[Prompt]
Leaving out all images, return the entries below exactly.

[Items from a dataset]
- Opening Delimiter -
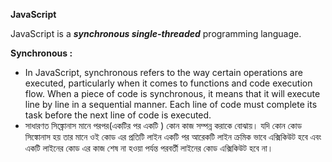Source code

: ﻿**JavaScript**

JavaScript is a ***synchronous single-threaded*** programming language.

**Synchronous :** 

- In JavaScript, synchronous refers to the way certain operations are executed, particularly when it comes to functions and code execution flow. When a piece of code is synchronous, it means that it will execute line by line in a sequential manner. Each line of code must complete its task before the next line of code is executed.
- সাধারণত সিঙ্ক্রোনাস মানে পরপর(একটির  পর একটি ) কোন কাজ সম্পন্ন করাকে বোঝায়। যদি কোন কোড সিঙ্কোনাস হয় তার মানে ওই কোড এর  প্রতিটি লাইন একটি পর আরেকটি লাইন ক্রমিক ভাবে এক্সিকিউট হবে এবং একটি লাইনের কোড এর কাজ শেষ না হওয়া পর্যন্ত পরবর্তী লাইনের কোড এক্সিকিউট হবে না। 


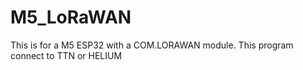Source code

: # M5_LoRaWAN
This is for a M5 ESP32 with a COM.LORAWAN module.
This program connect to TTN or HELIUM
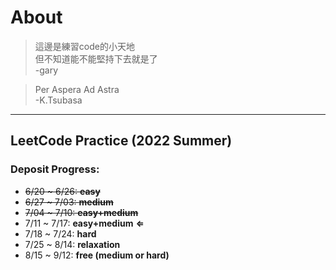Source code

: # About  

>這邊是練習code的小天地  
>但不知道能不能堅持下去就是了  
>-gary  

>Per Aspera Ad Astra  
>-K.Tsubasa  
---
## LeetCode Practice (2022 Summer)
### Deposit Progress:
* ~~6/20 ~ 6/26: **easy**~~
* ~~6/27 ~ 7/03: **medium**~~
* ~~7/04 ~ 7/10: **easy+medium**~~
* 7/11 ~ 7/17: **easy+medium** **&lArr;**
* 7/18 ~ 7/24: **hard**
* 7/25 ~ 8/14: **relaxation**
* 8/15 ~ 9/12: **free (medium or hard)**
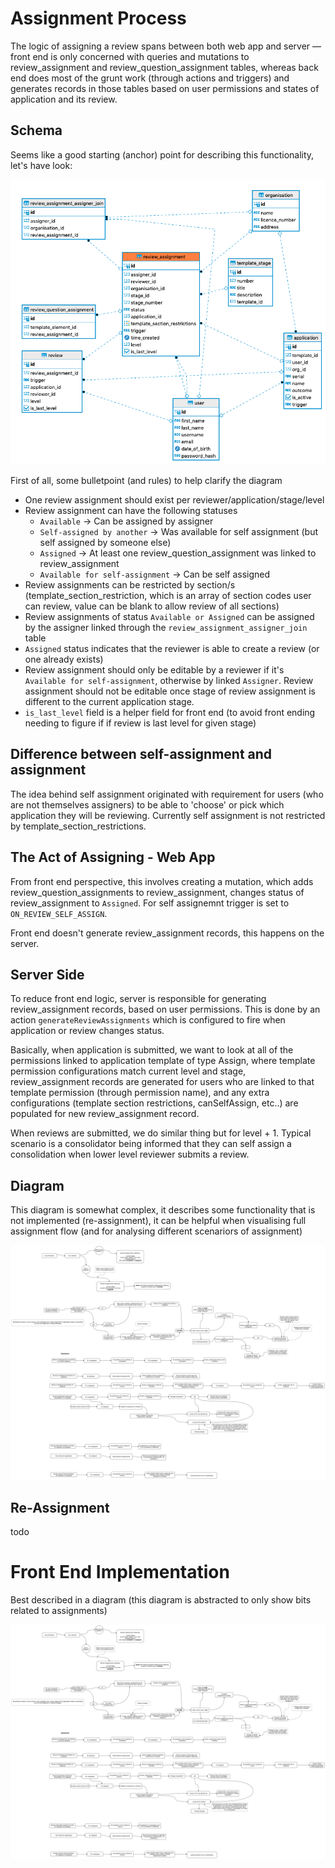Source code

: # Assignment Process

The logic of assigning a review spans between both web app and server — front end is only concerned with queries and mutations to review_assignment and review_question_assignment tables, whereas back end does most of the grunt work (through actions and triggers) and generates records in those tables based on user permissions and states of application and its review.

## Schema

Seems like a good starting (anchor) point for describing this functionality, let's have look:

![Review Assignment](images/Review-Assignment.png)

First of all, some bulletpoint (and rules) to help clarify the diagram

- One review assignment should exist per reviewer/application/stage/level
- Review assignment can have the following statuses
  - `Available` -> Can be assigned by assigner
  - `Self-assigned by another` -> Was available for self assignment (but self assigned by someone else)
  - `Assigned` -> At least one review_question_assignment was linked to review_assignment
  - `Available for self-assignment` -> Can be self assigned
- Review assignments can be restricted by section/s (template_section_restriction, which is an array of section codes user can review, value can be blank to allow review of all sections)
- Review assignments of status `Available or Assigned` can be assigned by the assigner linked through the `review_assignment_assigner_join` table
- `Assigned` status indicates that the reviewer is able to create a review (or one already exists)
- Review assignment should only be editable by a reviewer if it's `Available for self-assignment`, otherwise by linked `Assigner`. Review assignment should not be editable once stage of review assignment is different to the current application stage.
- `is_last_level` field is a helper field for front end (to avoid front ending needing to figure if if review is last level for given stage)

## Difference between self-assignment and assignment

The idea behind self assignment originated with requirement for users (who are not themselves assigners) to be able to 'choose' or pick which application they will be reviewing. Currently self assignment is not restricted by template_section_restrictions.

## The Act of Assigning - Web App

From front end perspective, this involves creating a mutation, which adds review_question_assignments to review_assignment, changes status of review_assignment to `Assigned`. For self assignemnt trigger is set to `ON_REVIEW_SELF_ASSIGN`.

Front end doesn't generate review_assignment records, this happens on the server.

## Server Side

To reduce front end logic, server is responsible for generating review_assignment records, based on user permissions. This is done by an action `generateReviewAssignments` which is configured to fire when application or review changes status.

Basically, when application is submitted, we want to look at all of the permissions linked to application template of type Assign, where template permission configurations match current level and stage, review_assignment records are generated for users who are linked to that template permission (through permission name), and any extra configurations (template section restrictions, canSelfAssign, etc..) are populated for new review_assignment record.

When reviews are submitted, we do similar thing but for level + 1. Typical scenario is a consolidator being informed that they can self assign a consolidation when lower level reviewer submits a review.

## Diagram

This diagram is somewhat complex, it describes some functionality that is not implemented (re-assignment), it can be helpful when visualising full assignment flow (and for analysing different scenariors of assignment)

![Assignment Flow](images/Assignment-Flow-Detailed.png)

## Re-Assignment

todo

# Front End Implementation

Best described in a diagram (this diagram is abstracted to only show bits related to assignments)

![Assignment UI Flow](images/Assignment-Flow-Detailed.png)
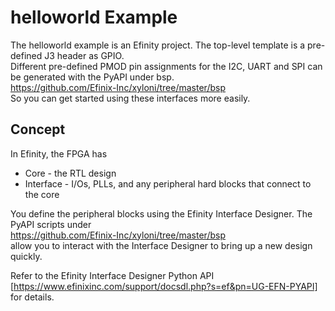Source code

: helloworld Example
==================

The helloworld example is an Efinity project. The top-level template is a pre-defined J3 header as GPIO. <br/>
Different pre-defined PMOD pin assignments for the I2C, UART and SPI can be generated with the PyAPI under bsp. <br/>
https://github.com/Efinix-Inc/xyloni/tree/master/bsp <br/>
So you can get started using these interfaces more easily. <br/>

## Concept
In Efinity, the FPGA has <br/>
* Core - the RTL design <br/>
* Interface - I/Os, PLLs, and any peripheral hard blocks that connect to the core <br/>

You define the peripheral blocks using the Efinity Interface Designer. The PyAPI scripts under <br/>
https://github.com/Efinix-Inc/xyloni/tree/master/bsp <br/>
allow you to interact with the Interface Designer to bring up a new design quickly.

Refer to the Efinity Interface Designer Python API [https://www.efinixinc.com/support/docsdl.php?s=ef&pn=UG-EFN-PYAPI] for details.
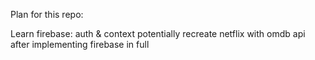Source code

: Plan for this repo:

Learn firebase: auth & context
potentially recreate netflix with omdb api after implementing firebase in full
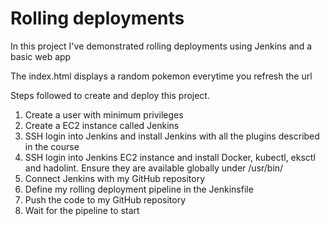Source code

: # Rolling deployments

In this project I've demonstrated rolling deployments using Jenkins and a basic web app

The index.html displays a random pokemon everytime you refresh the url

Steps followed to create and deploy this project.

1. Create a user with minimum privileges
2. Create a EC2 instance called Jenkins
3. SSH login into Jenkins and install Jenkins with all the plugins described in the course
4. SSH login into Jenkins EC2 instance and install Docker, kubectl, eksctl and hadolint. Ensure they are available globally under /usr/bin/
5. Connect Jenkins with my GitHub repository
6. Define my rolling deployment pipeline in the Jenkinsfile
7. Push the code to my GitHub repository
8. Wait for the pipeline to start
- Closing Delimiter -
[Written reply]
Source code

: ﻿**JavaScript**

JavaScript is a ***synchronous single-threaded*** programming language.

**Synchronous :** 

- In JavaScript, synchronous refers to the way certain operations are executed, particularly when it comes to functions and code execution flow. When a piece of code is synchronous, it means that it will execute line by line in a sequential manner. Each line of code must complete its task before the next line of code is executed.
- সাধারণত সিঙ্ক্রোনাস মানে পরপর(একটির  পর একটি ) কোন কাজ সম্পন্ন করাকে বোঝায়। যদি কোন কোড সিঙ্কোনাস হয় তার মানে ওই কোড এর  প্রতিটি লাইন একটি পর আরেকটি লাইন ক্রমিক ভাবে এক্সিকিউট হবে এবং একটি লাইনের কোড এর কাজ শেষ না হওয়া পর্যন্ত পরবর্তী লাইনের কোড এক্সিকিউট হবে না। 


Source code

: # M5_LoRaWAN
This is for a M5 ESP32 with a COM.LORAWAN module.
This program connect to TTN or HELIUM
Source code

: # About  

>這邊是練習code的小天地  
>但不知道能不能堅持下去就是了  
>-gary  

>Per Aspera Ad Astra  
>-K.Tsubasa  
---
## LeetCode Practice (2022 Summer)
### Deposit Progress:
* ~~6/20 ~ 6/26: **easy**~~
* ~~6/27 ~ 7/03: **medium**~~
* ~~7/04 ~ 7/10: **easy+medium**~~
* 7/11 ~ 7/17: **easy+medium** **&lArr;**
* 7/18 ~ 7/24: **hard**
* 7/25 ~ 8/14: **relaxation**
* 8/15 ~ 9/12: **free (medium or hard)**
Source code

: # Assignment Process

The logic of assigning a review spans between both web app and server — front end is only concerned with queries and mutations to review_assignment and review_question_assignment tables, whereas back end does most of the grunt work (through actions and triggers) and generates records in those tables based on user permissions and states of application and its review.

## Schema

Seems like a good starting (anchor) point for describing this functionality, let's have look:

![Review Assignment](images/Review-Assignment.png)

First of all, some bulletpoint (and rules) to help clarify the diagram

- One review assignment should exist per reviewer/application/stage/level
- Review assignment can have the following statuses
  - `Available` -> Can be assigned by assigner
  - `Self-assigned by another` -> Was available for self assignment (but self assigned by someone else)
  - `Assigned` -> At least one review_question_assignment was linked to review_assignment
  - `Available for self-assignment` -> Can be self assigned
- Review assignments can be restricted by section/s (template_section_restriction, which is an array of section codes user can review, value can be blank to allow review of all sections)
- Review assignments of status `Available or Assigned` can be assigned by the assigner linked through the `review_assignment_assigner_join` table
- `Assigned` status indicates that the reviewer is able to create a review (or one already exists)
- Review assignment should only be editable by a reviewer if it's `Available for self-assignment`, otherwise by linked `Assigner`. Review assignment should not be editable once stage of review assignment is different to the current application stage.
- `is_last_level` field is a helper field for front end (to avoid front ending needing to figure if if review is last level for given stage)

## Difference between self-assignment and assignment

The idea behind self assignment originated with requirement for users (who are not themselves assigners) to be able to 'choose' or pick which application they will be reviewing. Currently self assignment is not restricted by template_section_restrictions.

## The Act of Assigning - Web App

From front end perspective, this involves creating a mutation, which adds review_question_assignments to review_assignment, changes status of review_assignment to `Assigned`. For self assignemnt trigger is set to `ON_REVIEW_SELF_ASSIGN`.

Front end doesn't generate review_assignment records, this happens on the server.

## Server Side

To reduce front end logic, server is responsible for generating review_assignment records, based on user permissions. This is done by an action `generateReviewAssignments` which is configured to fire when application or review changes status.

Basically, when application is submitted, we want to look at all of the permissions linked to application template of type Assign, where template permission configurations match current level and stage, review_assignment records are generated for users who are linked to that template permission (through permission name), and any extra configurations (template section restrictions, canSelfAssign, etc..) are populated for new review_assignment record.

When reviews are submitted, we do similar thing but for level + 1. Typical scenario is a consolidator being informed that they can self assign a consolidation when lower level reviewer submits a review.

## Diagram

This diagram is somewhat complex, it describes some functionality that is not implemented (re-assignment), it can be helpful when visualising full assignment flow (and for analysing different scenariors of assignment)

![Assignment Flow](images/Assignment-Flow-Detailed.png)

## Re-Assignment

todo

# Front End Implementation

Best described in a diagram (this diagram is abstracted to only show bits related to assignments)

![Assignment UI Flow](images/Assignment-Flow-Detailed.png)
Source code

: helloworld Example
==================

The helloworld example is an Efinity project. The top-level template is a pre-defined J3 header as GPIO. <br/>
Different pre-defined PMOD pin assignments for the I2C, UART and SPI can be generated with the PyAPI under bsp. <br/>
https://github.com/Efinix-Inc/xyloni/tree/master/bsp <br/>
So you can get started using these interfaces more easily. <br/>

## Concept
In Efinity, the FPGA has <br/>
* Core - the RTL design <br/>
* Interface - I/Os, PLLs, and any peripheral hard blocks that connect to the core <br/>

You define the peripheral blocks using the Efinity Interface Designer. The PyAPI scripts under <br/>
https://github.com/Efinix-Inc/xyloni/tree/master/bsp <br/>
allow you to interact with the Interface Designer to bring up a new design quickly.

Refer to the Efinity Interface Designer Python API [https://www.efinixinc.com/support/docsdl.php?s=ef&pn=UG-EFN-PYAPI] for details.
Source code

: Plan for this repo:

Learn firebase: auth & context
potentially recreate netflix with omdb api after implementing firebase in full
Source code

: # Rolling deployments

In this project I've demonstrated rolling deployments using Jenkins and a basic web app

The index.html displays a random pokemon everytime you refresh the url

Steps followed to create and deploy this project.

1. Create a user with minimum privileges
2. Create a EC2 instance called Jenkins
3. SSH login into Jenkins and install Jenkins with all the plugins described in the course
4. SSH login into Jenkins EC2 instance and install Docker, kubectl, eksctl and hadolint. Ensure they are available globally under /usr/bin/
5. Connect Jenkins with my GitHub repository
6. Define my rolling deployment pipeline in the Jenkinsfile
7. Push the code to my GitHub repository
8. Wait for the pipeline to start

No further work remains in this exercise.